You can do a lot with a text message. You can say hi to a friend, set a meeting, even create a whole new school.
On Monday, Farmington superintendent Jay Haugen presented a vision for what he called a school of choice to be housed in the district’s instructional services center. The 100-student school will be the distilled essence of the district’s strategic plan, although exactly what that means is still up for debate.
Monday’s meeting was just two weeks after a district staff member raised the idea of the new school to Haugen.
“I think I got a text, ‘Hey, we should start a new school,’” Haugen said.
The process has moved quickly in the days since that text was sent, and it doesn’t seem likely to slow down anytime soon. An email went out to district parents Monday night announcing the new school and five daylong planning meetings to take place Dec. 5, 6, 9, 10 and 13. The group’s goal will be to present a recommendation to the board at its Jan. 27 meeting and have the new school ready for students starting next fall.
The membership of the design team will be finalized Dec. 2. Interested parents can register at tiny.cc/designteam.
Haugen likes the idea of moving quickly.

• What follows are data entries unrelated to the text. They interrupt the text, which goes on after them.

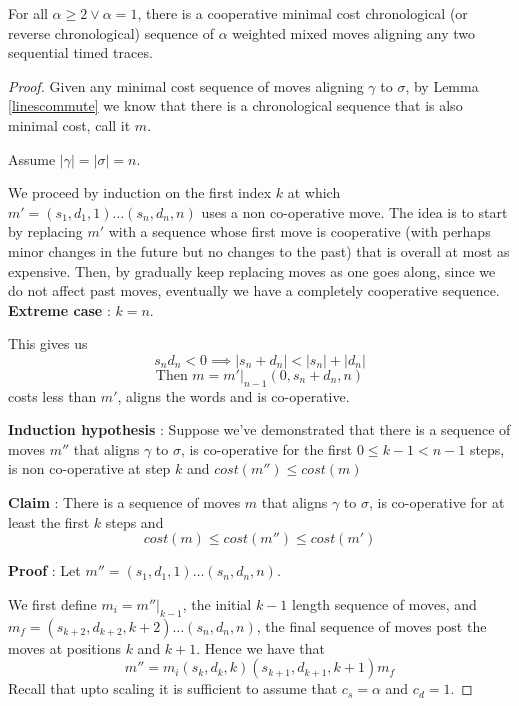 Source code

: \documentclass[runningheads]{llncs}
\begin{document}
    \begin{lemma}\label{linescoop} For all $\alpha \geq 2 \vee \alpha = 1$, there is a cooperative minimal cost chronological (or reverse chronological) sequence of $\alpha$ weighted mixed moves aligning any two sequential timed traces. 
    \end{lemma}
    \begin{proof}
        Given any minimal cost sequence of moves aligning $\gamma$ to $\sigma$, by Lemma \ref{linescommute} we know that there is a chronological sequence that is also minimal cost, call it $m$. 
        
        Assume $|\gamma| = |\sigma| = n$. 
        
        We proceed by induction on the first index $k$ at which $m' = (s_1, d_1, 1)\dots(s_n, d_n, n)$ uses a non co-operative move. 
        The idea is to start by replacing $m'$ with a sequence whose first move is cooperative (with perhaps minor changes in the future but no changes to the past) that is overall at most as expensive. 
        Then, by gradually keep replacing moves as one goes along, since we do not affect past moves, eventually we have a completely cooperative sequence. 
        \textbf{Extreme case} : $k = n$.
        
        This gives us $$s_n d_n < 0 \implies |s_n + d_n| < |s_n| + |d_n|$$ 
        $$\textrm{Then } m = m'|_{n-1}(0, s_n + d_n, n)$$ costs less than $m'$, aligns the words and is co-operative. 
        
        \textbf{Induction hypothesis} : Suppose we've demonstrated that there is a sequence of moves $m''$ that aligns $\gamma$ to $\sigma$, is co-operative for the first $0 \leq k-1 < n-1$ steps, is non co-operative at step $k$ and $cost(m'') \leq cost(m)$
        
        \textbf{Claim} : There is a sequence of moves $m$ that aligns $\gamma$ to $\sigma$, is co-operative for at least the first $k$ steps and $$cost(m) \leq cost(m'') \leq cost(m')$$
        
        \textbf{Proof} : Let $m'' = (s_1, d_1, 1)\dots(s_n, d_n, n)$. 
        
        We first define $m_i = m''|_{k-1}$, the initial $k-1$ length sequence of moves, and $m_f = (s_{k+2}, d_{k+2}, k+2)\dots (s_n, d_n, n)$, the final sequence of moves post the moves at positions $k$ and $k+1$. 
        Hence we have that $$m'' = m_i(s_k, d_k, k)(s_{k+1}, d_{k+1}, k+1)m_f$$
        Recall that upto scaling it is sufficient to assume that $c_s = \alpha$ and $c_d = 1$. 
        

\end{proof}
\end{document}
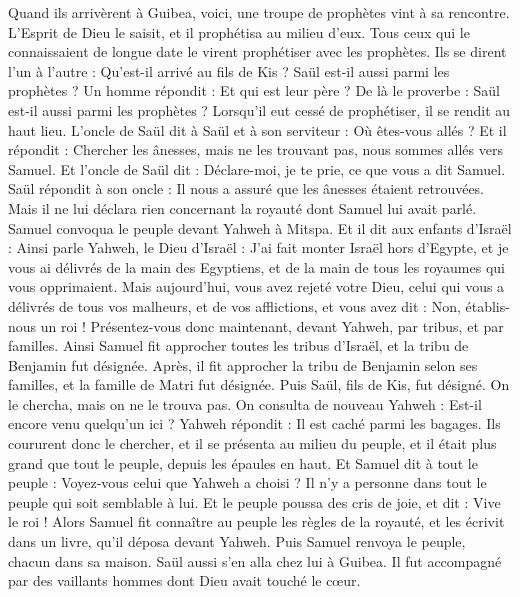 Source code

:\begin{multicols}{2}
Quand ils arrivèrent à Guibea, voici, une troupe de prophètes vint à sa rencontre. L'Esprit de Dieu le saisit, et il prophétisa au milieu d'eux.
Tous ceux qui le connaissaient de longue date le virent prophétiser avec les prophètes. Ils se dirent l'un à l'autre : Qu'est-il arrivé au fils de Kis ? Saül est-il aussi parmi les prophètes ?
Un homme répondit : Et qui est leur père ? De là le proverbe : Saül est-il aussi parmi les prophètes ?
Lorsqu'il eut cessé de prophétiser, il se rendit au haut lieu.
L'oncle de Saül dit à Saül et à son serviteur : Où êtes-vous allés ? Et il répondit : Chercher les ânesses, mais ne les trouvant pas, nous sommes allés vers Samuel.
Et l'oncle de Saül dit : Déclare-moi, je te prie, ce que vous a dit Samuel.
Saül répondit à son oncle : Il nous a assuré que les ânesses étaient retrouvées. Mais il ne lui déclara rien concernant la royauté dont Samuel lui avait parlé.
Samuel convoqua le peuple devant Yahweh à Mitspa.
Et il dit aux enfants d'Israël : Ainsi parle Yahweh, le Dieu d'Israël : J'ai fait monter Israël hors d'Egypte, et je vous ai délivrés de la main des Egyptiens, et de la main de tous les royaumes qui vous opprimaient.
Mais aujourd'hui, vous avez rejeté votre Dieu, celui qui vous a délivrés de tous vos malheurs, et de vos afflictions, et vous avez dit : Non, établis-nous un roi ! Présentez-vous donc maintenant, devant Yahweh, par tribus, et par familles.
Ainsi Samuel fit approcher toutes les tribus d'Israël, et la tribu de Benjamin fut désignée.
Après, il fit approcher la tribu de Benjamin selon ses familles, et la famille de Matri fut désignée. Puis Saül, fils de Kis, fut désigné. On le chercha, mais on ne le trouva pas.
On consulta de nouveau Yahweh : Est-il encore venu quelqu'un ici ? Yahweh répondit : Il est caché parmi les bagages.
Ils coururent donc le chercher, et il se présenta au milieu du peuple, et il était plus grand que tout le peuple, depuis les épaules en haut.
Et Samuel dit à tout le peuple : Voyez-vous celui que Yahweh a choisi ? Il n'y a personne dans tout le peuple qui soit semblable à lui. Et le peuple poussa des cris de joie, et dit : Vive le roi !
Alors Samuel fit connaître au peuple les règles de la royauté, et les écrivit dans un livre, qu'il déposa devant Yahweh. Puis Samuel renvoya le peuple, chacun dans sa maison.
Saül aussi s'en alla chez lui à Guibea. Il fut accompagné par des vaillants hommes dont Dieu avait touché le cœur.

\end{multicols}
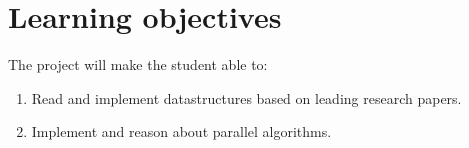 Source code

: \documentclass[a4paper, oneside, draft]{memoir}
\begin{document}

\section{Learning objectives}
The project will make the student able to:
\begin{enumerate}
    \item Read and implement datastructures based on leading research papers.
    \item Implement and reason about parallel algorithms.
\end{enumerate}

\end{document}
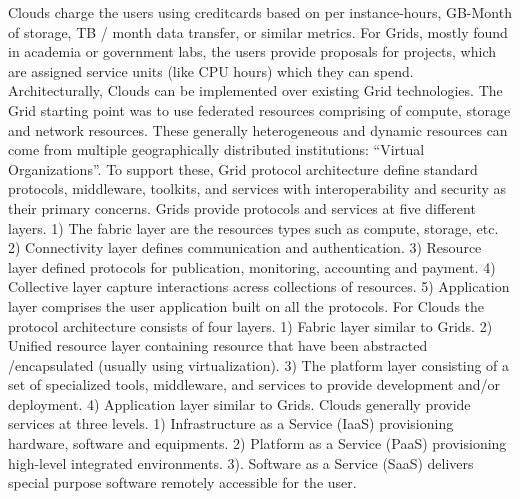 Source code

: \documentclass{article}
\begin{document}
Clouds charge the users using creditcards based on per
instance-hours, GB-Month of storage, TB / month data transfer, or similar
metrics. For Grids, mostly found in academia or government labs,  the users
provide proposals for projects, which are assigned service units (like CPU
hours) which they can spend. Architecturally, Clouds can be implemented over
existing Grid technologies. The Grid starting point was to use federated
resources comprising of compute, storage and network resources. These generally
heterogeneous and dynamic resources can come from multiple geographically
distributed institutions: ``Virtual Organizations''. To support these, Grid
protocol architecture define standard protocols, middleware, toolkits, and
services with interoperability and security as their primary concerns. Grids
provide protocols and services at five different layers. 1) The fabric layer are
the resources types such as compute, storage, etc. 2) Connectivity layer defines
communication and authentication. 3) Resource layer defined protocols for
publication, monitoring, accounting and payment. 4) Collective layer capture
interactions acress collections of resources. 5) Application layer comprises the
user application built on all the protocols. For Clouds the protocol
architecture consists of four layers. 1) Fabric layer similar to Grids. 2)
Unified resource layer containing resource that have been abstracted
/encapsulated (usually using virtualization). 3) The platform layer consisting
of a set of specialized tools, middleware, and services to provide development
and/or deployment. 4) Application layer similar to Grids. Clouds generally
provide services at three levels. 1) Infrastructure as a Service (IaaS)
provisioning hardware, software and equipments. 2) Platform as a Service (PaaS)
provisioning high-level integrated environments. 3). Software as a Service
(SaaS) delivers special purpose software remotely accessible for the user.
\end{document}
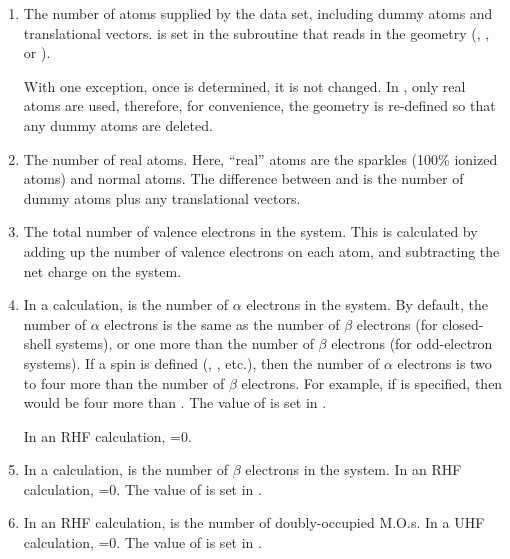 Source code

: \begin{enumerate}
\item {} The number of atoms supplied by the data set,
including dummy atoms and translational vectors.   is set in the
subroutine that
reads in the geometry (, , or ).

With one exception, once  is determined, it is not changed.
In , only real atoms are used, therefore, for convenience,
the geometry is re-defined so that any dummy atoms are deleted.
\item {} The number of real atoms.  Here, ``real'' atoms are
the sparkles (100\% ionized atoms) and normal atoms.  The difference
between  and  is the number of dummy atoms plus
any translational vectors.
\item{} The total number of valence electrons in the system.  This
is calculated by adding up the number of valence electrons on each atom, and
subtracting the net charge on the system.
\item{} In a  calculation,  is the number
of $\alpha$ electrons in the system.  By default, the number of $\alpha$
electrons is the same as the number of $\beta$ electrons (for closed-shell
systems), or one more than the number of $\beta$ electrons (for odd-electron
systems). If a spin is defined (, , etc.), then the
number of $\alpha$ electrons is two to four more than the number of $\beta$
electrons. For example, if  is specified, then 
would be four more than . The value of  is set in
.

In an RHF calculation, =0.
\item{} In a  calculation,  is the number
of $\beta$ electrons in the system. In an RHF calculation, =0.
The value of  is set in
.


\item{} In an RHF calculation,  is the number of
doubly-occupied M.O.s. In a UHF calculation, =0.
The value of  is set in  .


\end{enumerate}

He describes it as the kind of rapid prototyping manufacturers do: find a group of people who know what they’re doing, let them work and know that they will figure things out while they go, even as there are some bumps along the way.
The district did something similar as it rolled out its iPad program, signing up a group of early adopters even before it knew for certain its network could support them.
“When people are excited to do something, having them wait really throws cold water on it,” he said.
The district isn’t starting from scratch, either. Haugen said the people doing the planning at least early on are already working in their own classrooms on some of the innovative methods likely to show up in the new school.
Those methods include the kind of customized education the district has focused on since putting an iPad in every student’s hand, using technology and helping students identify their spark — the thing that gets them excited about learning.
District communication specialist Jim Skelly said the new school, likely to be K-8, might include a continuous-education model that eliminates traditional grade levels and allows students to advance at their own pace.
Because the school will use an existing building and existing district staff, Haugen does not expect it result in extra cost.
In some ways, the new school could be a kind of test kitchen for the rest of the district, allowing teachers to try ideas on a small scale before introducing them to the district as a whole.
“Probably the biggest benefit for the school district is the learning we get out of this,” Haugen said. “I think this will be a great choice for some of our students and families.”
After holding three public meetings to discuss its proposed attendance boundary changes, the Farmington School Board expects to make a decision at its next meeting Dec. 9.
The attendance boundary committee met Monday to discuss feedback from the public meetings and decided not to make any changes to the three proposed options. It will bring all three options back to the board next month along with a recommendation for the option committee members feel is best.